Semantic-Directed Clumping of Disjunctive Abstract States

Participants : Huisong Li, Francois Berenger, Bor-Yuh Evan Chang, Xavier Rival [correspondant] .

In [16], we studied the semantic directed clumping of disjunctive abstract states.

To infer complex structural invariants, Shape analyses rely on expressive families of logical properties. Many such analyses manipulate abstract memory states that consist of separating conjunctions of basic predicates describing atomic blocks or summaries. Moreover, they use finite disjunctions of abstract memory states in order to account for dissimilar shapes. Disjunctions should be kept small for the sake of scalability, though precision often requires to keep additional case splits. In this context, deciding when and how to merge case splits and to replace them with summaries is critical both for the precision and for the efficiency. Existing techniques use sets of syntactic rules, which are tedious to design and prone to failure. In this paper, we design a semantic criterion to clump abstract states based on their silhouette which applies not only to the conservative union of disjuncts, but also to the weakening of separating conjunction of memory predicates into inductive summaries. Our approach allows to define union and widening operators that aim at preserving the case splits that are required for the analysis to succeed. We implement this approach in the MemCAD analyzer, and evaluate it on real-world C codes from existing libraries, including programs dealing with doubly linked lists, red-black trees and AVL-trees.

Relational Inductive Shape Abstraction

Participants : Hugo Illous, Matthieu Lemerre, Xavier Rival [correspondant] .

In [13], we studied a relational inductive shape abstract domain.

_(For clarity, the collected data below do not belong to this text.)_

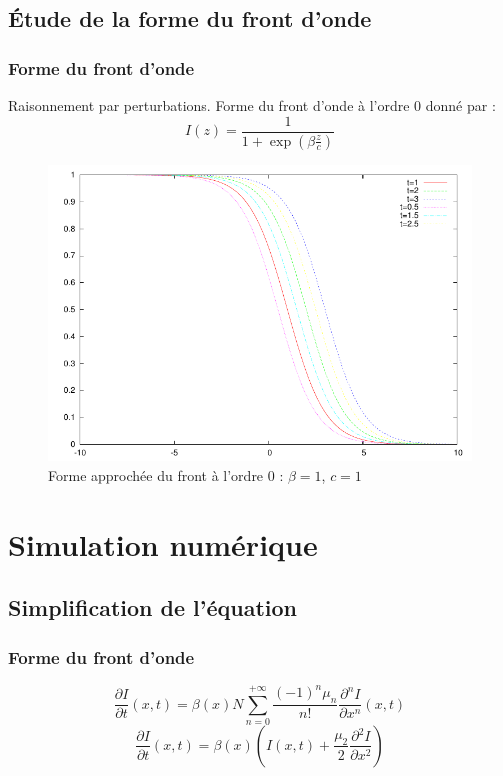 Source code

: \documentclass[handout]{beamer}
\newcommand{\derPar}[2]{\frac{\partial #1}{\partial #2}}
\begin{document}
\subsection[Forme]{Étude de la forme du front d'onde}
\begin{frame}
	\frametitle{Forme du front d'onde}
	Raisonnement par perturbations. Forme du front d'onde à l'ordre 0 donné par :
	\[I(z)=\frac{1}{1+\exp\left(\beta\frac{z}{c}\right)}\]
\begin{figure}[!h]
	\centering
	\includegraphics[scale=0.5]{img/plotShape.pdf}
\caption{Forme approchée du front à l'ordre 0 : $\beta=1$, $c=1$}
\label{plotShape}
\end{figure}
\end{frame}


\section[Simulation]{Simulation numérique}
\subsection[Simplification]{Simplification de l'équation}
\begin{frame}
	\frametitle{Forme du front d'onde}
\[\frac{\partial I}{\partial t}(x,t) =\beta(x)N\sum_{n=0}^{+\infty} \frac{(-1)^n\mu_n}{n!} \frac{\partial^n I}{\partial x^n}(x,t)\]
\begin{equation}\label{approx}
	\derPar{I}{t}(x,t)=\beta(x)\left(I(x,t)+\frac{\mu_2}{2}\derPar{{}^2I}{x^2}\right)
\end{equation}

\end{frame}
\end{document}
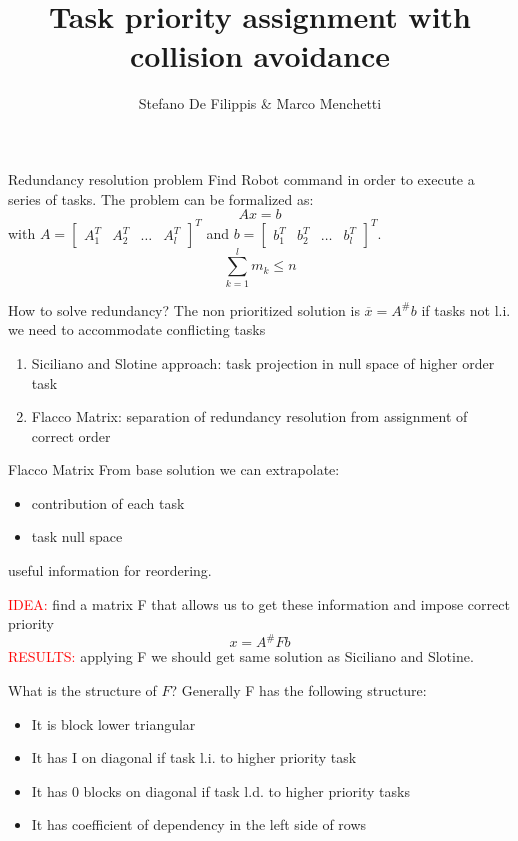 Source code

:\documentclass[11pt]{beamer}
\author[Stefano, Marco]{Stefano De Filippis \& Marco Menchetti}
\title[ROB2 project]{Task priority assignment with collision avoidance}
\institute[Sapienza]{Sapienza - University of Rome}
\date{}
\begin{document}
\begin{frame}
\titlepage
\end{frame}

\begin{frame}{Redundancy resolution problem}
Find Robot command in order to execute a series of tasks. The problem can be formalized as:
\[
Ax = b
\]
with $A = \begin{bmatrix}
A_1^T & A_2^T & \dots & A_l^T 
\end{bmatrix}^T$ and $
b = \begin{bmatrix}
b_1^T & b_2^T & \dots & b_l^T 
\end{bmatrix}^T
$.
\[
\sum_{k=1}^{l}m_k \leq n
\]
\end{frame}

\begin{frame}{How to solve redundancy?}
The non prioritized solution is $\overline{x} = A^{\#}b$ if tasks not l.i. we need to accommodate conflicting tasks
\begin{enumerate}
\item Siciliano and Slotine approach: task projection in null space of higher order task
\item Flacco Matrix: separation of redundancy resolution from assignment of correct order
\end{enumerate}
\end{frame}

\begin{frame}{Flacco Matrix}
From base solution we can extrapolate:
\begin{itemize}
\item contribution of each task
\item task null space
\end{itemize}
useful information for reordering.

\textcolor{red}{IDEA:} find a matrix F that allows us to get these information and impose correct priority
\[
x = A^{\#}Fb
\]
\textcolor{red}{RESULTS:} applying F we should get same solution as Siciliano and Slotine.
\end{frame}

\begin{frame}{What is the structure of $F$?}
Generally F has the following structure:
\begin{itemize}
\item It is block lower triangular
\item It has I on diagonal if task l.i. to higher priority task
\item It has 0 blocks on diagonal if task l.d. to higher priority tasks
\item It has coefficient of dependency in the left side of rows
\end{itemize}
\end{frame}
\end{document}
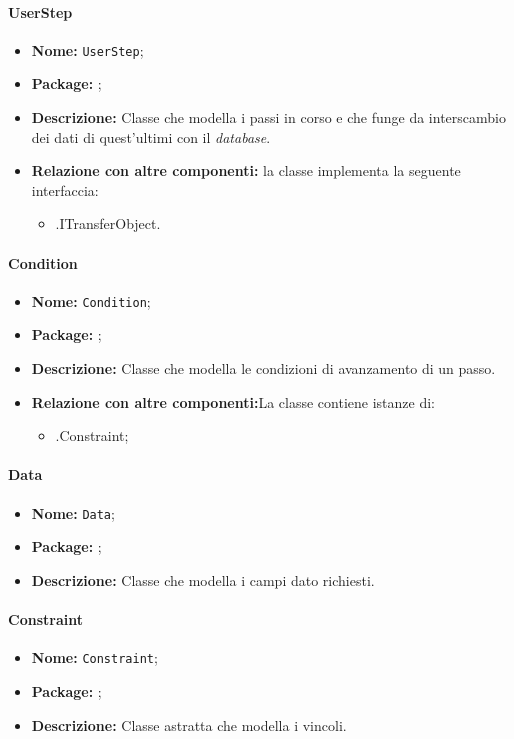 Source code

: \paragraph{UserStep}
\begin{itemize}
\item \textbf{Nome:} \texttt{UserStep};
\item \textbf{Package:} \texttt{\smodel{}};
\item \textbf{Descrizione:} Classe che modella i passi in corso e che funge da interscambio dei dati di quest'ultimi con il \textit{database}.
\item \textbf{Relazione con altre componenti:} la classe implementa la seguente interfaccia:
		\begin{itemize}
			\item \smodel{}.ITransferObject.
		\end{itemize}
\end{itemize}

\paragraph{Condition}
\begin{itemize}
\item \textbf{Nome:} \texttt{Condition};
\item \textbf{Package:} \texttt{\smodel{}};
\item \textbf{Descrizione:} Classe che modella le condizioni di avanzamento di un passo.
\item \textbf{Relazione con altre componenti:}La classe contiene istanze di:
		\begin{itemize}
			\item \smodel{}.Constraint;
		\end{itemize}
\end{itemize}

\paragraph{Data}
\begin{itemize}
\item \textbf{Nome:} \texttt{Data};
\item \textbf{Package:} \texttt{\smodel{}};
\item \textbf{Descrizione:} Classe che modella i campi dato richiesti.
\end{itemize}

\paragraph{Constraint}
\begin{itemize}
\item \textbf{Nome:} \texttt{Constraint};
\item \textbf{Package:} \texttt{\smodel{}};
\item \textbf{Descrizione:} Classe astratta che modella i vincoli.
\end{itemize}

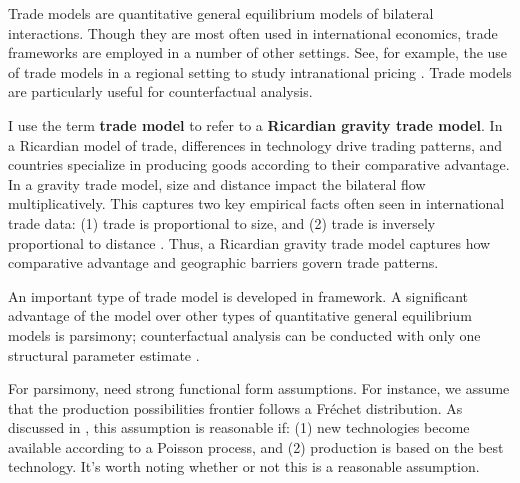 \documentclass[10 pt]{article}
\begin{document}
\begin{outline}


\begin{blist}


	\item Trade models are quantitative general equilibrium models of bilateral interactions.
	Though they are most often used in international economics, trade frameworks are employed in a number of other settings. See, for example, the use of trade models in a regional setting to study intranational pricing \parencite{AD15-wp}.
	Trade models are particularly useful for counterfactual analysis. 

	\item I use the term \textbf{trade model} to refer to a \textbf{{\color{Orange}Ricardian} {\color{Alice}gravity} trade model}.
	In a {\color{Orange}Ricardian} model of trade, differences in technology drive trading patterns, and countries specialize in producing goods according to their comparative advantage. 
	In a {\color{Alice}gravity} trade model, size and distance impact the bilateral flow multiplicatively. 
	This captures two key empirical facts often seen in international trade data: (1) trade is proportional to size, and (2) trade is inversely proportional to distance \textcite{HM14}. 
	Thus, a {\color{Orange}Ricardian} {\color{Alice}gravity} trade model captures how comparative advantage and geographic barriers govern trade patterns.

	\item An important type of trade model is developed in \textcite{EK02} framework. A significant advantage of the \textcite{EK02} model over other types of quantitative general equilibrium models is parsimony; counterfactual analysis can be conducted with only one structural parameter estimate \parencite{ACD17}.


\end{blist}


\begin{blist}

\item For parsimony, need strong functional form assumptions. 
For instance, we assume that the production possibilities frontier follows a Fr\'{e}chet distribution. 
As discussed in \textcite{EK02}, this assumption is reasonable if: (1) new technologies become available according to a Poisson process, and (2) production is based on the best technology.
It's worth noting whether or not this is a reasonable assumption.


\end{blist}
\end{outline}
\end{document}
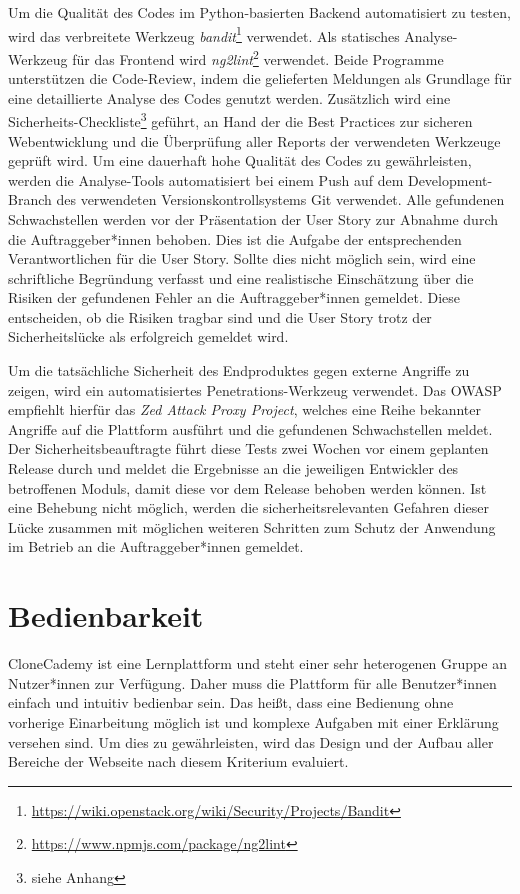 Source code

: Um die Qualität des Codes im Python-basierten Backend automatisiert zu testen, wird das verbreitete Werkzeug \emph{bandit}\footnote{\href{https://wiki.openstack.org/wiki/Security/Projects/Bandit}{https://wiki.openstack.org/wiki/Security/Projects/Bandit}} verwendet. Als statisches Analyse-Werkzeug für das Frontend wird \emph{ng2lint}\footnote{\href{https://www.npmjs.com/package/ng2lint}{https://www.npmjs.com/package/ng2lint}} verwendet. Beide Programme unterstützen die Code-Review, indem die gelieferten Meldungen als Grundlage für eine detaillierte Analyse des Codes genutzt werden. Zusätzlich wird eine Sicherheits-Checkliste\footnote{siehe Anhang} geführt, an Hand der die Best Practices zur sicheren Webentwicklung und die Überprüfung aller Reports der verwendeten Werkzeuge geprüft wird. Um eine dauerhaft hohe Qualität des Codes zu gewährleisten, werden die Analyse-Tools automatisiert bei einem Push auf dem Development-Branch des verwendeten Versionskontrollsystems Git verwendet. Alle gefundenen Schwachstellen werden vor der Präsentation der User Story zur Abnahme durch die Auftraggeber*innen behoben. Dies ist die Aufgabe der entsprechenden Verantwortlichen für die User Story. Sollte dies nicht möglich sein, wird eine schriftliche Begründung verfasst und eine realistische Einschätzung über die Risiken der gefundenen Fehler an die Auftraggeber*innen gemeldet. Diese entscheiden, ob die Risiken tragbar sind und die User Story trotz der Sicherheitslücke als erfolgreich gemeldet wird.

Um die tatsächliche Sicherheit des Endproduktes gegen externe Angriffe zu zeigen, wird ein automatisiertes Penetrations-Werkzeug verwendet. Das OWASP empfiehlt hierfür das \emph{Zed Attack Proxy Project}, welches eine Reihe bekannter Angriffe auf die Plattform ausführt und die gefundenen Schwachstellen meldet. Der Sicherheitsbeauftragte führt diese Tests zwei Wochen vor einem geplanten Release durch und meldet die Ergebnisse an die jeweiligen Entwickler des betroffenen Moduls, damit diese vor dem Release behoben werden können. Ist eine Behebung nicht möglich, werden die sicherheitsrelevanten Gefahren dieser Lücke zusammen mit möglichen weiteren Schritten zum Schutz der Anwendung im Betrieb an die Auftraggeber*innen gemeldet.


\section{Bedienbarkeit}
CloneCademy ist eine Lernplattform und steht einer sehr heterogenen Gruppe an Nutzer*innen zur Verfügung. Daher muss die Plattform für alle Benutzer*innen einfach und intuitiv bedienbar sein. Das heißt, dass eine Bedienung ohne vorherige Einarbeitung möglich ist und komplexe Aufgaben mit einer Erklärung versehen sind. Um dies zu gewährleisten, wird das Design und der Aufbau aller Bereiche der Webseite nach diesem Kriterium evaluiert.

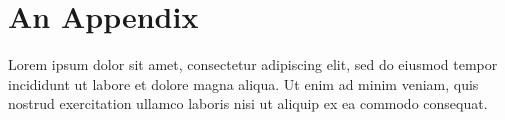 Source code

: \documentclass[a4, english]{article}
\begin{document}
\printbibliography

\newpage \appendix
\section{An Appendix}
Lorem ipsum dolor sit amet, consectetur adipiscing elit, sed do eiusmod tempor
incididunt ut labore et dolore magna aliqua. Ut enim ad minim veniam, quis
nostrud exercitation ullamco laboris nisi ut aliquip ex ea commodo consequat.
\end{document}
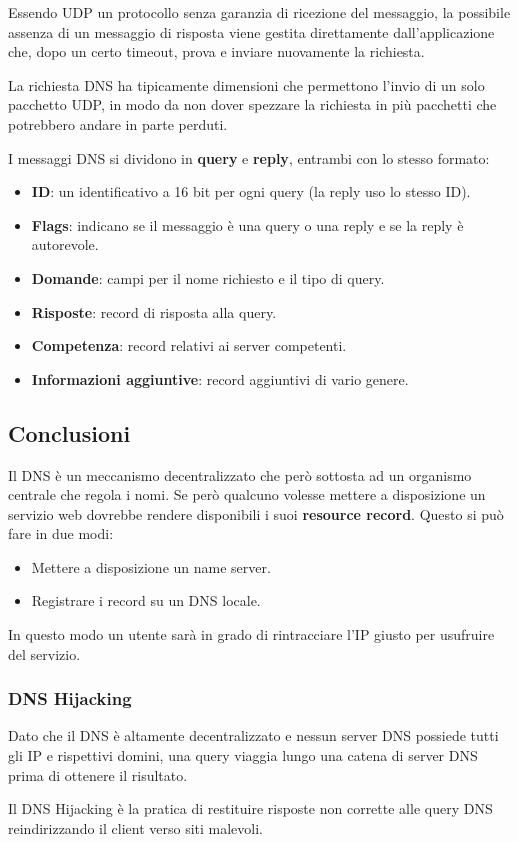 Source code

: Essendo UDP un protocollo senza garanzia di ricezione del messaggio, la
possibile assenza di un messaggio di risposta viene gestita 
direttamente dall'applicazione che, dopo un certo timeout, prova e 
inviare nuovamente la richiesta.

La richiesta DNS ha tipicamente dimensioni che permettono l'invio di un
solo pacchetto UDP, in modo da non dover spezzare la richiesta in più 
pacchetti che potrebbero andare in parte perduti.

I messaggi DNS si dividono in \textbf{query} e \textbf{reply}, entrambi
con lo stesso formato:
\begin{itemize}
	\item \textbf{ID}: un identificativo a 16 bit per ogni query (la 
		reply uso lo stesso ID).
	\item \textbf{Flags}: indicano se il messaggio è una query o una 
		reply e se la reply è autorevole.
	\item \textbf{Domande}: campi per il nome richiesto e il tipo di 
		query.
	\item \textbf{Risposte}: record di risposta alla query.
	\item \textbf{Competenza}: record relativi ai server competenti.
	\item \textbf{Informazioni aggiuntive}: record aggiuntivi di vario 
		genere.
\end{itemize}

\subsection{Conclusioni}
Il DNS è un meccanismo decentralizzato che però sottosta ad un 
organismo centrale che regola i nomi. Se però qualcuno volesse mettere 
a disposizione un servizio web dovrebbe rendere disponibili i suoi 
\textbf{resource record}. Questo si può fare in due modi:
\begin{itemize}
	\item Mettere a disposizione un name server.
	\item Registrare i record su un DNS locale.
\end{itemize}
In questo modo un utente sarà in grado di rintracciare l'IP giusto 
per usufruire del servizio.

\subsubsection{DNS Hijacking}
Dato che il DNS è altamente decentralizzato e nessun server DNS 
possiede tutti gli IP e rispettivi domini, una query viaggia lungo una 
catena di server DNS prima di ottenere il risultato.

Il DNS Hijacking è la pratica di restituire risposte non corrette alle 
query DNS reindirizzando il client verso siti malevoli.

Static analyses aim at inferring semantic properties of programs. While many analyses compute an over-approximation of reachable states, some analyses compute a description of the input-output relations of programs. In the case of numeric programs, several analyses have been proposed that utilize relational numerical abstract domains to describe relations. On the other hand, designing abstractions for relations over memory states and taking shapes into account is challenging. In this paper, we propose a set of novel logical connectives to describe such relations, which are inspired by separation logic. This logic can express that certain memory areas are unchanged, freshly allocated, or freed, or that only part of the memory was modified. Using these connectives, we build an abstract domain and design a static analysis that over-approximates relations over memory states containing inductive structures. We implement this analysis and report on the analysis of a basic library of list manipulating functions.